Using the string "Together" as the key, pull each matching line out of the records below.

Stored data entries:
——————————

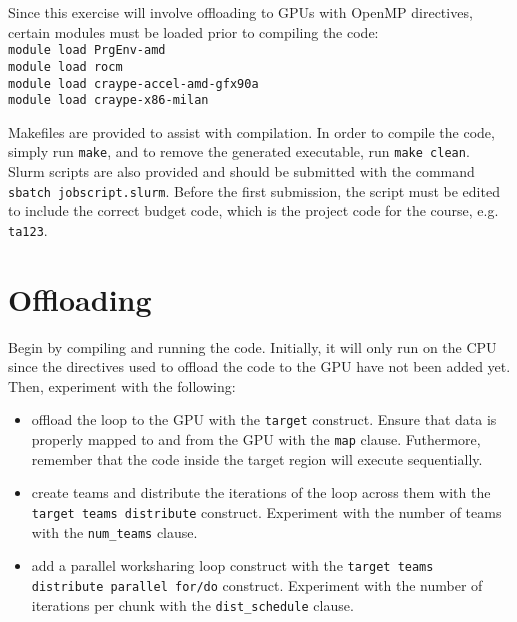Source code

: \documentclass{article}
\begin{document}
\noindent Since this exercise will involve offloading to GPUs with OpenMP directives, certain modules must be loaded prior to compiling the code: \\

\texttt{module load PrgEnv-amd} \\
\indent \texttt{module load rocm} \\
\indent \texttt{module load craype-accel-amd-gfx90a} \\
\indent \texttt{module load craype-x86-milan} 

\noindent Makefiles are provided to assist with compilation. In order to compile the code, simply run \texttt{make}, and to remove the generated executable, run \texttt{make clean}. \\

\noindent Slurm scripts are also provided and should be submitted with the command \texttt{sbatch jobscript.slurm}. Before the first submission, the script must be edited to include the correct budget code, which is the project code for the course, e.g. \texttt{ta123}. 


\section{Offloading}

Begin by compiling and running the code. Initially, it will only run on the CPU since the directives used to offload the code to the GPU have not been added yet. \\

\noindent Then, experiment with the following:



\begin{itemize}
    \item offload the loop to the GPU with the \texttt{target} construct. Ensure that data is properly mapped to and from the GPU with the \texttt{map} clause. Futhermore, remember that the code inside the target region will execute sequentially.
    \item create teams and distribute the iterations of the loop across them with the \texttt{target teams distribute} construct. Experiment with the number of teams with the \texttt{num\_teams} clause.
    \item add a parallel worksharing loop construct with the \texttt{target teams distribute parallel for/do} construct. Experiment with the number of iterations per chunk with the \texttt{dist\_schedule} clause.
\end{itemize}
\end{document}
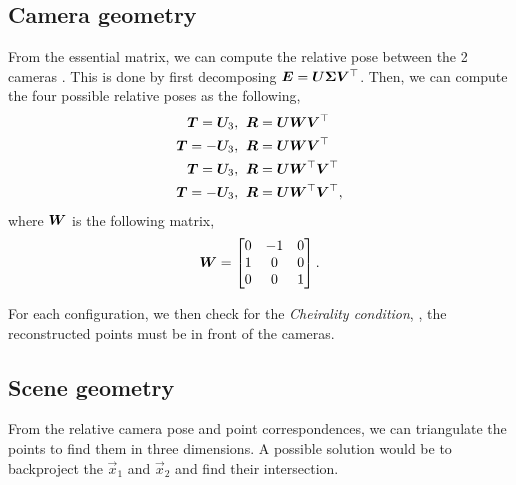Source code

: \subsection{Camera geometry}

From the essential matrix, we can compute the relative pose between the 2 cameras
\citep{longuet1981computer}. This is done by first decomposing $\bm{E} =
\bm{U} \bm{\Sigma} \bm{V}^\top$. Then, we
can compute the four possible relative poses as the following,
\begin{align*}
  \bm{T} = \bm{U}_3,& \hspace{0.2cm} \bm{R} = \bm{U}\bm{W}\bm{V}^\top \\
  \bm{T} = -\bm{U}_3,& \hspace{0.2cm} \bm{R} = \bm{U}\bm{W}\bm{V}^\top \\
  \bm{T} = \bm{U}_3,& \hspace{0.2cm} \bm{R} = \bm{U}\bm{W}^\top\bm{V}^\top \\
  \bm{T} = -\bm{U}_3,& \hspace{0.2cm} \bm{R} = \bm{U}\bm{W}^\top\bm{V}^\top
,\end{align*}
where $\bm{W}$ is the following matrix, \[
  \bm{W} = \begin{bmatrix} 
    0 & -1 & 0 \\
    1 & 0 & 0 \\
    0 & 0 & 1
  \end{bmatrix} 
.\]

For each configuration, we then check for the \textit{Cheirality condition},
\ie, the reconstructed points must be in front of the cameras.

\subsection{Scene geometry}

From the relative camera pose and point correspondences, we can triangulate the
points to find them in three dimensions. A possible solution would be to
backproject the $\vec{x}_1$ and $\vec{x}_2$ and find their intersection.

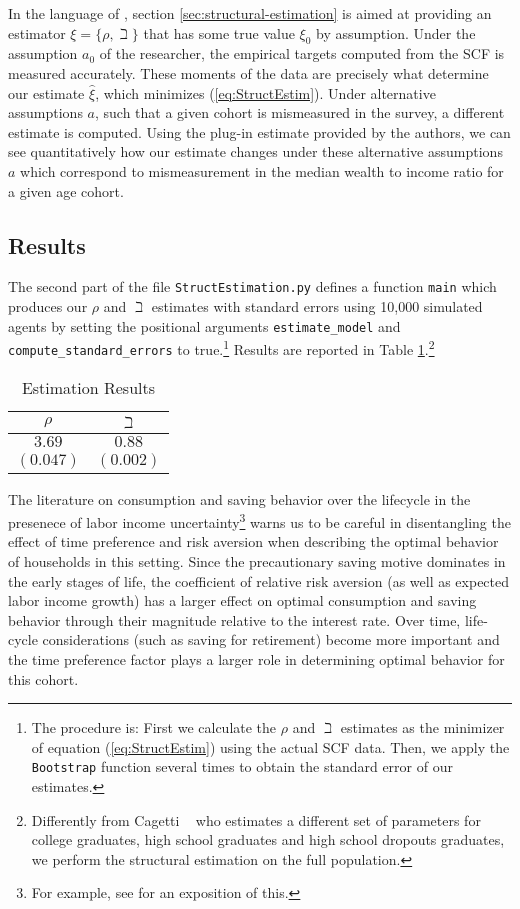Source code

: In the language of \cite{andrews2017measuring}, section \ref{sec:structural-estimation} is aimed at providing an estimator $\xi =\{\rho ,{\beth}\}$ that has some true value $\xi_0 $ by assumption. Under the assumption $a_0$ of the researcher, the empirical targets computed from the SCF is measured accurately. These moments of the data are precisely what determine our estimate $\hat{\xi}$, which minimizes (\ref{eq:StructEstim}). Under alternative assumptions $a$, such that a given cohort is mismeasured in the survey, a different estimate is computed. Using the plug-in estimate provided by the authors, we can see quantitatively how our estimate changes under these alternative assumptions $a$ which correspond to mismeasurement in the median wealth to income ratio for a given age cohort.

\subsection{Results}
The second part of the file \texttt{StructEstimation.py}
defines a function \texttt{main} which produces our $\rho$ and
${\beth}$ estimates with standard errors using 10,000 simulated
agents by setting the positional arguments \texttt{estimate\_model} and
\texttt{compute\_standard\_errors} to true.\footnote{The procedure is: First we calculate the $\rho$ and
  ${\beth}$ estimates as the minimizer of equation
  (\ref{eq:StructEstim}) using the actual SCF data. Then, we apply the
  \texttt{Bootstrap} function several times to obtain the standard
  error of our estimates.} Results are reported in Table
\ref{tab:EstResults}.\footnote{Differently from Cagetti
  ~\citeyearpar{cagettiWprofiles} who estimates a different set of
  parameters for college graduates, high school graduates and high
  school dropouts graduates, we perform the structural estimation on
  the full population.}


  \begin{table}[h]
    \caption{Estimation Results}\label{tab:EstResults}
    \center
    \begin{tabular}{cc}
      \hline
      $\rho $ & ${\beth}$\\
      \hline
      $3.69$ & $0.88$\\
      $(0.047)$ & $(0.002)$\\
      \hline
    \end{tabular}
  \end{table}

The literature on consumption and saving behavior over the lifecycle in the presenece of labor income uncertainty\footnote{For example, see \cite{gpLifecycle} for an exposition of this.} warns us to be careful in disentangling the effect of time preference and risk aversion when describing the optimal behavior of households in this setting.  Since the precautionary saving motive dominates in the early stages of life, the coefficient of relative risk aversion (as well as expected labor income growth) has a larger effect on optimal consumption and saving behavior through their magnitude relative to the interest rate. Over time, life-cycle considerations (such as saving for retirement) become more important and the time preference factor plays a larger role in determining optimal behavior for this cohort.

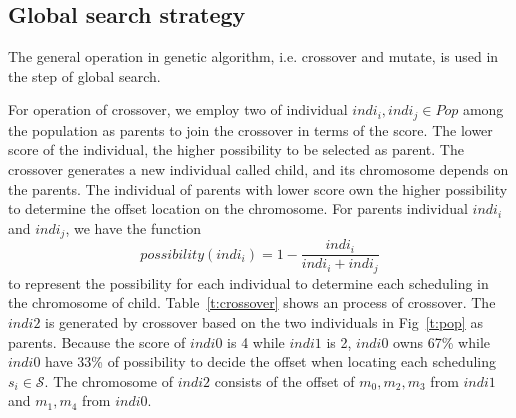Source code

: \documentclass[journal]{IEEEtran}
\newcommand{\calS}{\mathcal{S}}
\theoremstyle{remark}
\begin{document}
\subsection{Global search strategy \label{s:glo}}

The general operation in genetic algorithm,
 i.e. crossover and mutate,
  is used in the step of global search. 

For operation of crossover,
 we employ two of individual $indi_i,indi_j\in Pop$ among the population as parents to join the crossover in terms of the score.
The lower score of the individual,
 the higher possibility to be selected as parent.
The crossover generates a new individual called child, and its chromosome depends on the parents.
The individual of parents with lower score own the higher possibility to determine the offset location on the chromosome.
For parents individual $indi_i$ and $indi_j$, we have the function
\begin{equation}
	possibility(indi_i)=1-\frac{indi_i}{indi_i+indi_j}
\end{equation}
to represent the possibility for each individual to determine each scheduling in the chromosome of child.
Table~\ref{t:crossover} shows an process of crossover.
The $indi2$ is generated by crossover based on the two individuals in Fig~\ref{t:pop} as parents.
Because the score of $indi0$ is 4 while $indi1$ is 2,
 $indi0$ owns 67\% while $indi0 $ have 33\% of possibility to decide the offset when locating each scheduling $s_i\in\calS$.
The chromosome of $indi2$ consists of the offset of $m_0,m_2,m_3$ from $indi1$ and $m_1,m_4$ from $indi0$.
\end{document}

——————————

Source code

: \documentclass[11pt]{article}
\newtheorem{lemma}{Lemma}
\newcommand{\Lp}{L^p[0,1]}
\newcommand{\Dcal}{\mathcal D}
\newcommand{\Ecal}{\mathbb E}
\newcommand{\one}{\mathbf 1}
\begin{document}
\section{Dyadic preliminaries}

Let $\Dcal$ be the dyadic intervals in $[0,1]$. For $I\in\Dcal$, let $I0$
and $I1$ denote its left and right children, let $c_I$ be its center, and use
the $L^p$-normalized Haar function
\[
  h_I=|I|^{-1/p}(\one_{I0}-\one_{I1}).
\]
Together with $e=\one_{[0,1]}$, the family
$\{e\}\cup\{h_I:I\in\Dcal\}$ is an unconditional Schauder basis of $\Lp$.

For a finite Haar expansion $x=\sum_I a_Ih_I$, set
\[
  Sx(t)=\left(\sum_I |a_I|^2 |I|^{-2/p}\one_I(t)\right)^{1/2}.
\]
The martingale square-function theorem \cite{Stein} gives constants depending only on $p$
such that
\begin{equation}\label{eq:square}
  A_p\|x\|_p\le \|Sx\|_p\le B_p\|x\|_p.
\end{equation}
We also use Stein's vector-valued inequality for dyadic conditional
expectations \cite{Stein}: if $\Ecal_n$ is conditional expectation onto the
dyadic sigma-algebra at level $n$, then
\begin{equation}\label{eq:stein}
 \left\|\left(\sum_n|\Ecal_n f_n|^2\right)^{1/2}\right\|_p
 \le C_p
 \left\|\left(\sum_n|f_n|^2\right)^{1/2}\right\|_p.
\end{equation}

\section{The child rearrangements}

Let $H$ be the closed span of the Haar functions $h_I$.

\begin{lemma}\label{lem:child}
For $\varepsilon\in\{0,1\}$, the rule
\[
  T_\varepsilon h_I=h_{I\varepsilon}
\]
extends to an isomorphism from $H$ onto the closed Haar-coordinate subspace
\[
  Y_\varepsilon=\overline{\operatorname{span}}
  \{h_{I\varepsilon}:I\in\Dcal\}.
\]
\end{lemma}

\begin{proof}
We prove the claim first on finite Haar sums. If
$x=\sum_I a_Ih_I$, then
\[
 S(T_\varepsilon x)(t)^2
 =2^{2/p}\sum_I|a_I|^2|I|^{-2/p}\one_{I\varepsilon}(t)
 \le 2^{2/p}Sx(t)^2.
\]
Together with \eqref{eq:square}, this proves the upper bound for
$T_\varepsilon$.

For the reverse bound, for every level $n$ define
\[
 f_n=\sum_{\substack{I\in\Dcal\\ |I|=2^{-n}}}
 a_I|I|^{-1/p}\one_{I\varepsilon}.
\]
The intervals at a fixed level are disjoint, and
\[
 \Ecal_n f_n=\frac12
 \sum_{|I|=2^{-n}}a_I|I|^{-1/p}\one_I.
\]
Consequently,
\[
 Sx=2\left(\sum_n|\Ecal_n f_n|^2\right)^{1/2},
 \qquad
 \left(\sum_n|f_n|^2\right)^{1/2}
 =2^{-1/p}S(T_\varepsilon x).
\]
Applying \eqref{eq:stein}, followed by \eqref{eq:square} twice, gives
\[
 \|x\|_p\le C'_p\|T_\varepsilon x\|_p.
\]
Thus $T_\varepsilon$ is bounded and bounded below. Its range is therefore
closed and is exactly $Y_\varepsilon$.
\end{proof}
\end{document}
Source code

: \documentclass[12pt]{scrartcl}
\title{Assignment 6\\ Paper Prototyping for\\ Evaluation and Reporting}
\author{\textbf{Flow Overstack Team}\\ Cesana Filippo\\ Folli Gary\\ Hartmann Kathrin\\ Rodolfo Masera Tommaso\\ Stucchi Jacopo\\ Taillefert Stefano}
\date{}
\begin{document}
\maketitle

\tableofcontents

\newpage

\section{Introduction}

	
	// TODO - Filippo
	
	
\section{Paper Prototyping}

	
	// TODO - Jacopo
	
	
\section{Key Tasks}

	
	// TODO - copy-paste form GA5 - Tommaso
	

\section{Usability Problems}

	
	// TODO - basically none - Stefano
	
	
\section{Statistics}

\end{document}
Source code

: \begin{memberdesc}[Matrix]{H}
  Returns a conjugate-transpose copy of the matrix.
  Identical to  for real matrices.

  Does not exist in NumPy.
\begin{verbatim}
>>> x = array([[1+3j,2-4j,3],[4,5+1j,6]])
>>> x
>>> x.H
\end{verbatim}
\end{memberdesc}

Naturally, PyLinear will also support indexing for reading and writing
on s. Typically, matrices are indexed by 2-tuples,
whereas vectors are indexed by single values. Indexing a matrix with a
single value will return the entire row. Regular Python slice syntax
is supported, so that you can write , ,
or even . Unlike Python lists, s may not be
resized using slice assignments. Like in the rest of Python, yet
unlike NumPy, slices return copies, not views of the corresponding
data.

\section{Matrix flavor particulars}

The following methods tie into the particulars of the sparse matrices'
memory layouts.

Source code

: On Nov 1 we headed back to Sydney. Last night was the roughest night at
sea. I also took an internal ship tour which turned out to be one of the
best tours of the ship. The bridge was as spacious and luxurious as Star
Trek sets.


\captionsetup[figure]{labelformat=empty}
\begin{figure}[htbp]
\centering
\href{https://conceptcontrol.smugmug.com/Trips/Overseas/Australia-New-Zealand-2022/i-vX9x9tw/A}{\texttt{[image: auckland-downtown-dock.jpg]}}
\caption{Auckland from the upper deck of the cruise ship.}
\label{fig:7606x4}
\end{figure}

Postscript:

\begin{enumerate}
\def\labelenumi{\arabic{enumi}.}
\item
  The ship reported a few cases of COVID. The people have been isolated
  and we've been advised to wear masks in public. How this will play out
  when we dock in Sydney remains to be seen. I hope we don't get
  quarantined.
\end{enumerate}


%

——————————

- _WRITTEN ANSWER_:
Together with $e=\one_{[0,1]}$, the family
Together with \eqref{eq:square}, this proves the upper bound for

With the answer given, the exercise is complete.